-- Assignment --
When a line below contains the string "includegraphics", show that line.

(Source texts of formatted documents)
--
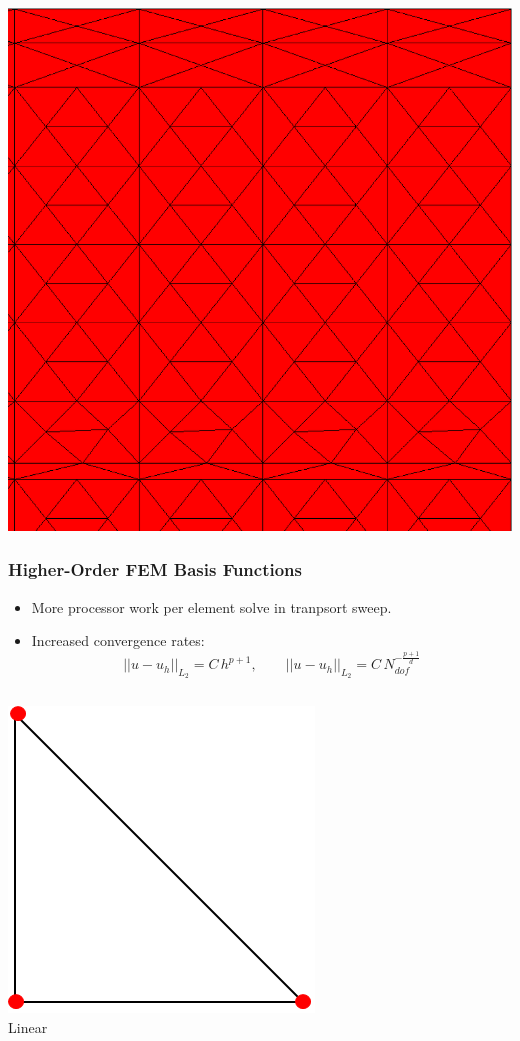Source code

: \documentclass[compress,10pt]{beamer}
\begin{document}
\begin{frame}[t]
{{}\includegraphics[width=0.345\columnwidth]{images/IM1_zoom.eps}
}
\end{frame}
\begin{frame}[t]\frametitle{Higher-Order FEM Basis Functions}
\begin{block}{}
\begin{itemize}
\item <1-> More processor work per element solve in tranpsort sweep.
\item <2-> Increased convergence rates:
{
\begin{equation*}
|| u - u_h ||_{L_2} = C \, h^{p+1}, \qquad || u - u_h ||_{L_2} = C \, N_{dof}^{-\frac{p+1}{d}}
\end{equation*}
}
\end{itemize}
\end{block}
\centering
{}
{
\vspace{3mm}
\centering
\begin{columns}
\centering
{}\includegraphics[width=0.75\columnwidth]{images/ref_tri_dofs_k1.png}\\
Linear

\end{columns}}
\end{frame}
\end{document}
--
-- Solved exercise --
{{}\includegraphics[width=0.345\columnwidth]{images/IM1_zoom.eps}
{}\includegraphics[width=0.75\columnwidth]{images/ref_tri_dofs_k1.png}\\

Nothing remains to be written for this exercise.